> _RECORDS_:

=== Section Start ===

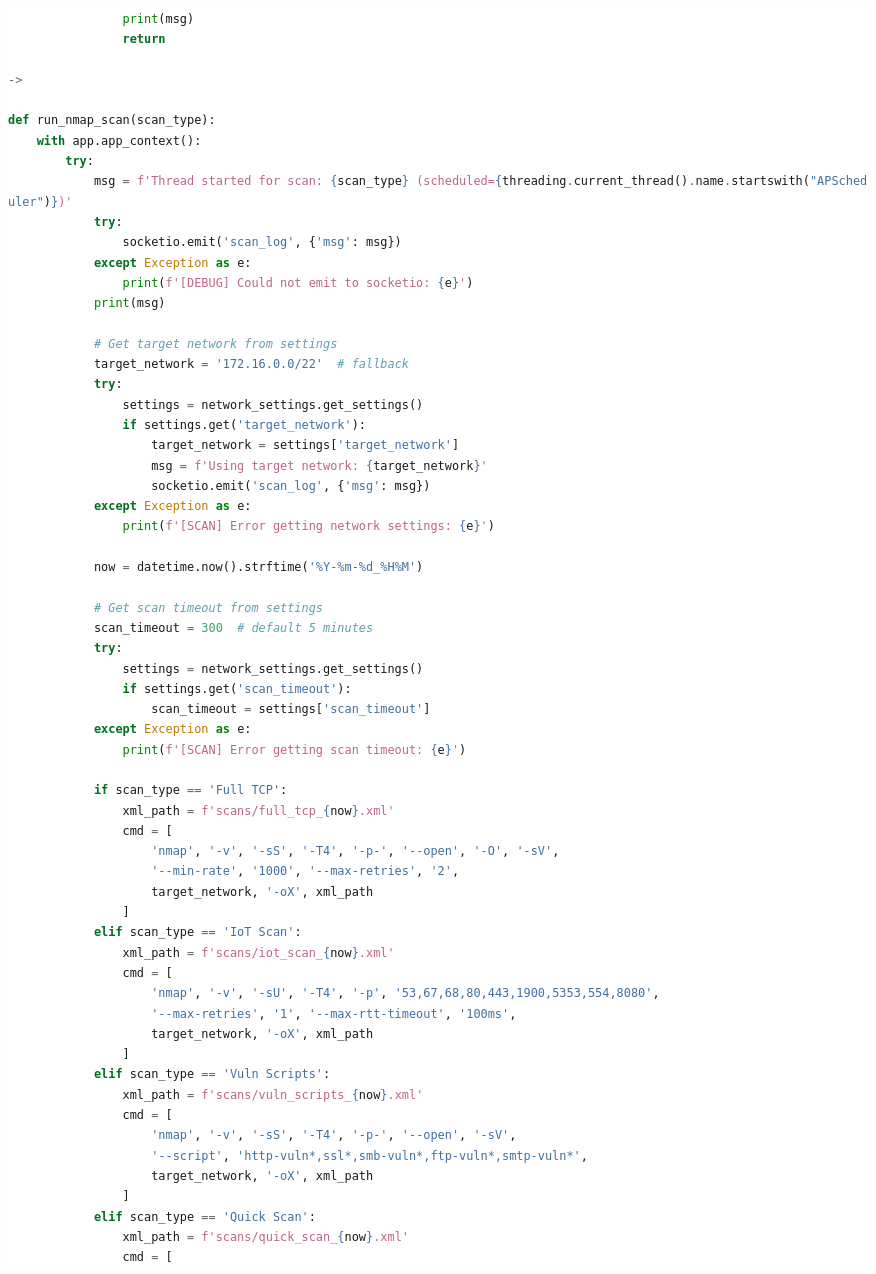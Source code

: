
 ```python
                print(msg)
                return

->

def run_nmap_scan(scan_type):
    with app.app_context():
        try:
            msg = f'Thread started for scan: {scan_type} (scheduled={threading.current_thread().name.startswith("APScheduler")})'
            try:
                socketio.emit('scan_log', {'msg': msg})
            except Exception as e:
                print(f'[DEBUG] Could not emit to socketio: {e}')
            print(msg)
            
            # Get target network from settings
            target_network = '172.16.0.0/22'  # fallback
            try:
                settings = network_settings.get_settings()
                if settings.get('target_network'):
                    target_network = settings['target_network']
                    msg = f'Using target network: {target_network}'
                    socketio.emit('scan_log', {'msg': msg})
            except Exception as e:
                print(f'[SCAN] Error getting network settings: {e}')
            
            now = datetime.now().strftime('%Y-%m-%d_%H%M')
            
            # Get scan timeout from settings
            scan_timeout = 300  # default 5 minutes
            try:
                settings = network_settings.get_settings()
                if settings.get('scan_timeout'):
                    scan_timeout = settings['scan_timeout']
            except Exception as e:
                print(f'[SCAN] Error getting scan timeout: {e}')
            
            if scan_type == 'Full TCP':
                xml_path = f'scans/full_tcp_{now}.xml'
                cmd = [
                    'nmap', '-v', '-sS', '-T4', '-p-', '--open', '-O', '-sV',
                    '--min-rate', '1000', '--max-retries', '2',
                    target_network, '-oX', xml_path
                ]
            elif scan_type == 'IoT Scan':
                xml_path = f'scans/iot_scan_{now}.xml'
                cmd = [
                    'nmap', '-v', '-sU', '-T4', '-p', '53,67,68,80,443,1900,5353,554,8080',
                    '--max-retries', '1', '--max-rtt-timeout', '100ms',
                    target_network, '-oX', xml_path
                ]
            elif scan_type == 'Vuln Scripts':
                xml_path = f'scans/vuln_scripts_{now}.xml'
                cmd = [
                    'nmap', '-v', '-sS', '-T4', '-p-', '--open', '-sV',
                    '--script', 'http-vuln*,ssl*,smb-vuln*,ftp-vuln*,smtp-vuln*',
                    target_network, '-oX', xml_path
                ]
            elif scan_type == 'Quick Scan':
                xml_path = f'scans/quick_scan_{now}.xml'
                cmd = [
```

=== Section End ===

> _GOAL OF THE EXERCISE_:
Go over the listing above and say how many lines contain the word "settings". Please give the number only.

> _OUTPUT_:
9